DW: Augusta was brilliant this year: having all the patrons back, the golf course was in brilliant condition, a really good test, fast greens, wind whipping. It was my best result there since I won in 2016. I went there with my game in a nice place and it was nice to compete and be on that leaderboard all week. We had a few putts slip the edge on those last six holes, otherwise we could have had a nice push and a big finish. T12 around there, it’s such a special week for me to go back, driving down Magnolia Lane gives me goosebumps. It’s a reminder of why we practice so hard and what we do it for.
WWG: Obviously, Tiger made a miraculous return – did you get an opportunity to speak to him at all at the Champions Dinner?
DW: Tiger playing this year was amazing. The atmosphere was epic. He was three groups behind me on Thursday and Friday. The buzz around the place when Tiger’s back is exceptional. For him to be nicely placed after two rounds was so impressive after what he’s been through. I spoke to him in the locker room a couple of times after each day, he was struggling a little with the walking. His golf game is in a good place but the walk is a tough one. For him to compete in all four rounds, after a 16-month turnaround from what would have been a career-ending injury for a lot of people, I think a lot of people were impressed by that. It was just a brilliant week for everyone involved.
WWG: What does your schedule look like over the next few months?

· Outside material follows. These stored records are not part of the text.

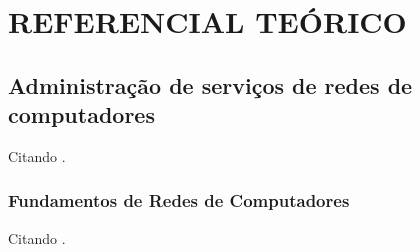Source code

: \chapter{REFERENCIAL TEÓRICO}

\section{Administração de serviços de redes de computadores}
    
    Citando \cite{kurose2014}.
    
\subsection{Fundamentos de Redes de Computadores}

    Citando \cite{nakamura2007}.

    
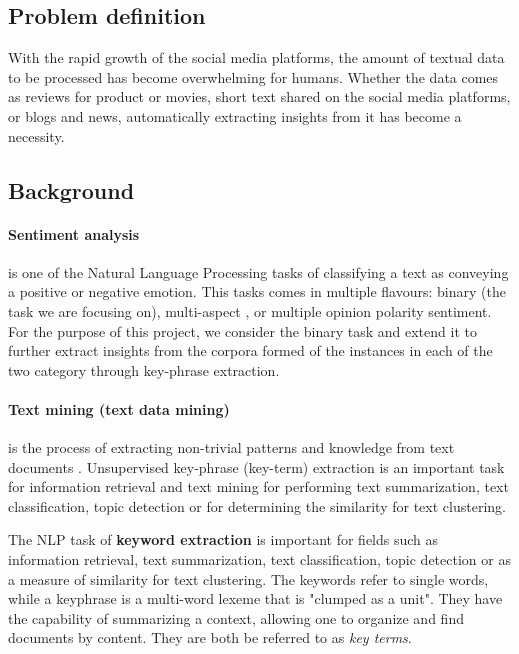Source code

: \subsection{Problem definition}
With the rapid growth of the social media platforms, the amount of textual data to be processed has become overwhelming for humans. Whether the data comes as reviews for product or movies, short text shared on the social media platforms, or blogs and news, automatically extracting insights from it has become a necessity.


\subsection{Background}

\paragraph{Sentiment analysis} is one of the Natural Language Processing tasks of classifying a text as conveying a positive or negative emotion. This tasks comes in multiple flavours: binary (the task we are focusing on), multi-aspect \cite{multiaspect}, or multiple opinion polarity sentiment. For the purpose of this project, we consider the binary task and extend it to further extract insights from the corpora formed of the instances in each of the two category through key-phrase extraction.


\paragraph{Text mining (text data mining)} is the process of extracting non-trivial patterns and knowledge from text documents \cite{stateofartchallenge}.
Unsupervised key-phrase (key-term) extraction is an important task for information retrieval and text mining for performing text summarization, text classification, topic detection or for determining the similarity for text clustering. 

The NLP task of \textbf{keyword extraction} is important for fields such as information retrieval, text summarization, text classification, topic detection or as a measure of similarity for text clustering. 
The keywords refer to single words, while a keyphrase is a multi-word lexeme that is "clumped as a unit"\cite{manningshutze}. They have the capability of summarizing a context, allowing one to organize and find documents by content. They are both be referred to as \textit{key terms}.

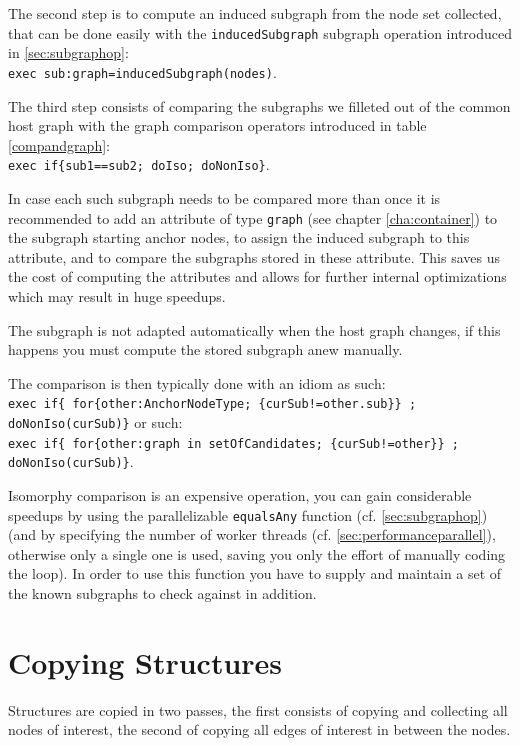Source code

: The second step is to compute an induced subgraph from the node set collected, that can be done easily with the \texttt{inducedSubgraph} subgraph operation introduced in \ref{sec:subgraphop}:\\ \verb#exec sub:graph=inducedSubgraph(nodes)#.

The third step consists of comparing the subgraphs we filleted out of the common host graph with the graph comparison operators introduced in table \ref{compandgraph}:\\
\verb#exec if{sub1==sub2; doIso; doNonIso}#.

In case each such subgraph needs to be compared more than once it is recommended to add an attribute of type \texttt{graph} (see chapter \ref{cha:container}) to the subgraph starting anchor nodes, to assign the induced subgraph to this attribute, and to compare the subgraphs stored in these attribute.
This saves us the cost of computing the attributes and allows for further internal optimizations which 
may result in huge speedups.

\begin{warning}
The subgraph is not adapted automatically when the host graph changes, if this happens you must compute the stored subgraph anew manually.
\end{warning}

\noindent The comparison is then typically done with an idiom as such:\\
\verb#exec if{ for{other:AnchorNodeType; {curSub!=other.sub}} ; doNonIso(curSub)}# 
or such:\\
\verb#exec if{ for{other:graph in setOfCandidates; {curSub!=other}} ; doNonIso(curSub)}#.

Isomorphy comparison is an expensive operation, you can gain considerable speedups by using the parallelizable \texttt{equalsAny} function (cf. \ref{sec:subgraphop}) (and by specifying the number of worker threads (cf. \ref{sec:performanceparallel}), otherwise only a single one is used, saving you only the effort of manually coding the loop). 
In order to use this function you have to supply and maintain a set of the known subgraphs to check against in addition. 

\section{Copying Structures}\label{subsub:copystructure}
Structures are copied in two passes, the first consists of copying and collecting all nodes of interest, the second of copying all edges of interest in between the nodes.


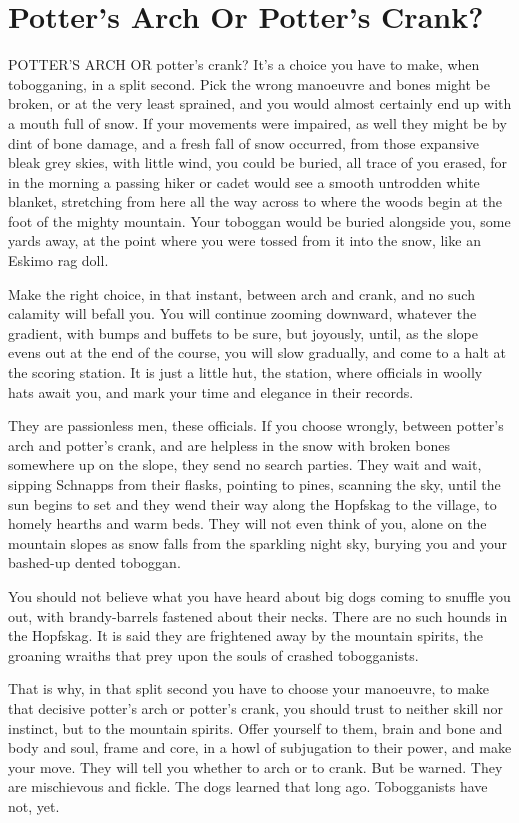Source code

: \chapter{Potter's Arch Or Potter's Crank?}

POTTER'S ARCH OR potter's crank? It's a choice you have to make, when tobogganing, in a split second. Pick the wrong manoeuvre and bones might be broken, or at the very least sprained, and you would almost certainly end up with a mouth full of snow. If your movements were impaired, as well they might be by dint of bone damage, and a fresh fall of snow occurred, from those expansive bleak grey skies, with little wind, you could be buried, all trace of you erased, for in the morning a passing hiker or cadet would see a smooth untrodden white blanket, stretching from here all the way across to where the woods begin at the foot of the mighty mountain. Your toboggan would be buried alongside you, some yards away, at the point where you were tossed from it into the snow, like an Eskimo rag doll.

Make the right choice, in that instant, between arch and crank, and no such calamity will befall you. You will continue zooming downward, whatever the gradient, with bumps and buffets to be sure, but joyously, until, as the slope evens out at the end of the course, you will slow gradually, and come to a halt at the scoring station. It is just a little hut, the station, where officials in woolly hats await you, and mark your time and elegance in their records.

They are passionless men, these officials. If you choose wrongly, between potter's arch and potter's crank, and are helpless in the snow with broken bones somewhere up on the slope, they send no search parties. They wait and wait, sipping Schnapps from their flasks, pointing to pines, scanning the sky, until the sun begins to set and they wend their way along the Hopfskag to the village, to homely hearths and warm beds. They will not even think of you, alone on the mountain slopes as snow falls from the sparkling night sky, burying you and your bashed-up dented toboggan.

You should not believe what you have heard about big dogs coming to snuffle you out, with brandy-barrels fastened about their necks. There are no such hounds in the Hopfskag. It is said they are frightened away by the mountain spirits, the groaning wraiths that prey upon the souls of crashed tobogganists.

That is why, in that split second you have to choose your manoeuvre, to make that decisive potter's arch or potter's crank, you should trust to neither skill nor instinct, but to the mountain spirits. Offer yourself to them, brain and bone and body and soul, frame and core, in a howl of subjugation to their power, and make your move. They will tell you whether to arch or to crank. But be warned. They are mischievous and fickle. The dogs learned that long ago. Tobogganists have not, yet.
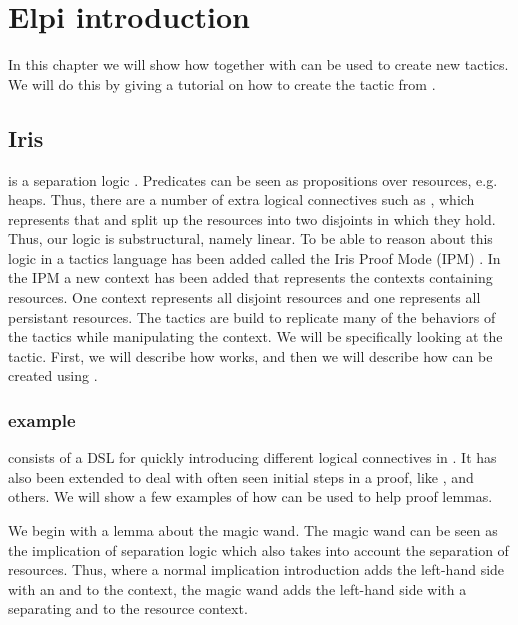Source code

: \documentclass[thesis.tex]{subfiles}
\begin{document}
\chapter{Elpi introduction}
In this chapter we will show how \elpi together with \ce can be used to create new tactics. We will do this by giving a tutorial on how to create the  tactic from \iris.

\section[Iris iIntros]{Iris }
\iris is a separation logic \cite*{jungIrisMonoidsInvariants2015a,jungHigherorderGhostState2016,krebbersEssenceHigherOrderConcurrent2017,jungIrisGroundModular2018}. Predicates can be seen as propositions over resources, e.g. heaps. Thus, there are a number of extra logical connectives such as , which represents that  and  split up the resources into two disjoints in which they hold. Thus, our logic is substructural, namely linear. To be able to reason about this logic in \coq a tactics language has been added called the Iris Proof Mode (IPM) \cite*{krebbersInteractiveProofsHigherorder2017,krebbersMoSeLGeneralExtensible2018}. In the IPM a new context has been added that represents the contexts containing resources. One context represents all disjoint resources and one represents all persistant resources. The tactics are build to replicate many of the behaviors of the \coq tactics while manipulating the \iris context. We will be specifically looking at the  tactic. First, we will describe how  works, and then we will describe how  can be created using \elpi.

\subsection[iIntros example]{ example}
 consists of a DSL for quickly introducing different logical connectives in \iris. It has also been extended to deal with often seen initial steps in a proof, like ,  and others. We will show a few examples of how  can be used to help proof lemmas.

We begin with a lemma about the magic wand. The magic wand can be seen as the implication of separation logic which also takes into account the separation of resources. Thus, where a normal implication introduction adds the left-hand side with an and to the context, the magic wand adds the left-hand side with a separating and to the resource context.
\end{document}
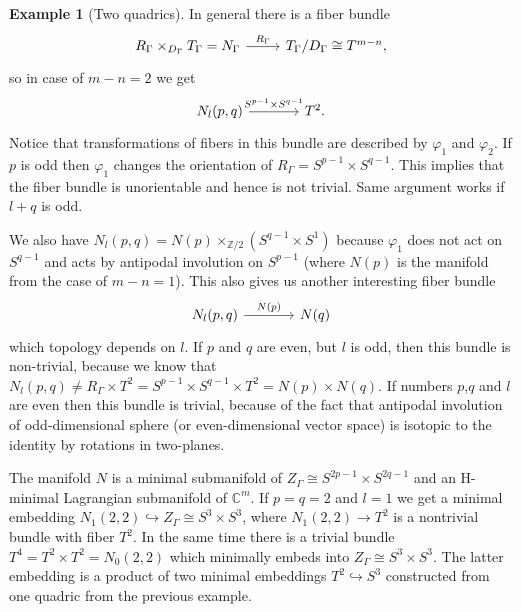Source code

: \documentclass[jsg]{IP_v1_forauthors}
\theoremstyle{definition}
\numberwithin{equation}{section}
\newtheorem{exam}{Example}
\begin{document}
\begin{exam}[Two quadrics]
In general there is a fiber bundle
\begin{equation}
\begin{tikzcd}
R_\Gamma \times_{D_\Gamma} T_\Gamma = N_\Gamma \arrow[rightarrow]{r}{R_\Gamma}
  & T_\Gamma/D_\Gamma \cong T^{m-n},
\end{tikzcd}
\end{equation}
so in case of $m-n=2$ we get
\begin{equation}
\begin{tikzcd}[column sep=large]
N_l(p,q) \arrow[rightarrow]{r}{S^{p-1} \times S^{q-1}}
  & T^{2}.
\end{tikzcd}
\end{equation}
Notice that transformations of fibers in this bundle are described by $\varphi_1$ and $\varphi_2$. If $p$ is odd then $\varphi_1$ changes the orientation of $R_\Gamma = S^{p-1} \times S^{q-1}$. This implies that the fiber bundle is unorientable and hence is not trivial. Same argument works if $l+q$ is odd.

We also have $N_l (p,q) =N(p)\times_{{\mathbb Z}/2} (S^{q-1} \times S^1) $ because $\varphi_1$ does not act on $S^{q-1}$ and acts by antipodal involution on $S^{p-1}$
(where $N(p)$ is the manifold from the case of $m-n=1$). This also gives us another interesting fiber bundle
\begin{equation}
\begin{tikzcd}[column sep=large]
N_l(p,q) \arrow[rightarrow]{r}{N(p)}
  & N(q)
\end{tikzcd}
\end{equation}
which topology depends on $l$. If $p$ and $q$ are even, but $l$ is odd, then this bundle is non-trivial, because we know that $N_l(p,q) \neq R_\Gamma \times T^2 = S^{p-1} \times S^{q-1} \times T^2 = N(p) \times N(q)$. If numbers $p$,$q$ and $l$ are even then this bundle is trivial, because of the fact that antipodal involution of odd-dimensional sphere (or even-dimensional vector space) is isotopic to the identity by rotations in two-planes.

The manifold $N$ is a minimal submanifold of $Z_\Gamma \cong S^{2p-1} \times S^{2q-1}$ and an H-minimal Lagrangian submanifold of ${\mathbb C}^m$. If $p=q=2$ and $l=1$ we get a minimal embedding $N_1(2,2)\hookrightarrow Z_\Gamma \cong S^{3} \times S^{3}$, where $N_1(2,2)\rightarrow T^2$ is a nontrivial bundle with fiber $T^2$. In the same time there is a trivial bundle $T^4=T^2\times T^2=N_0(2,2)$ which minimally embeds into $Z_\Gamma \cong S^{3} \times S^{3}$. The latter embedding is a product of two minimal embeddings $T^2 \hookrightarrow S^3$ constructed from one quadric from the previous example.
\end{exam}
\end{document}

DW: Busy. We headed straight back to Dallas after the British Masters and I will basically have to play a hell of a lot in America until the end of the FedEx to kind of keep the points up there and stuff like that. I’ll come back for The Scottish Open and The Open and kind of have a little re-jig after the end of July, really, and see where we are at, and like I said, into the FedEx, see where you finish and then no one really knows the back half of the season.
Depends on the event, if the PGA Tour are playing the Fall Series the same as normal or if you’re going to come back and do what I usually do and play the nice little run from kind of Crans onwards, which I’ve always really enjoyed obviously with the family and the results we have had in the back half of the season in Europe.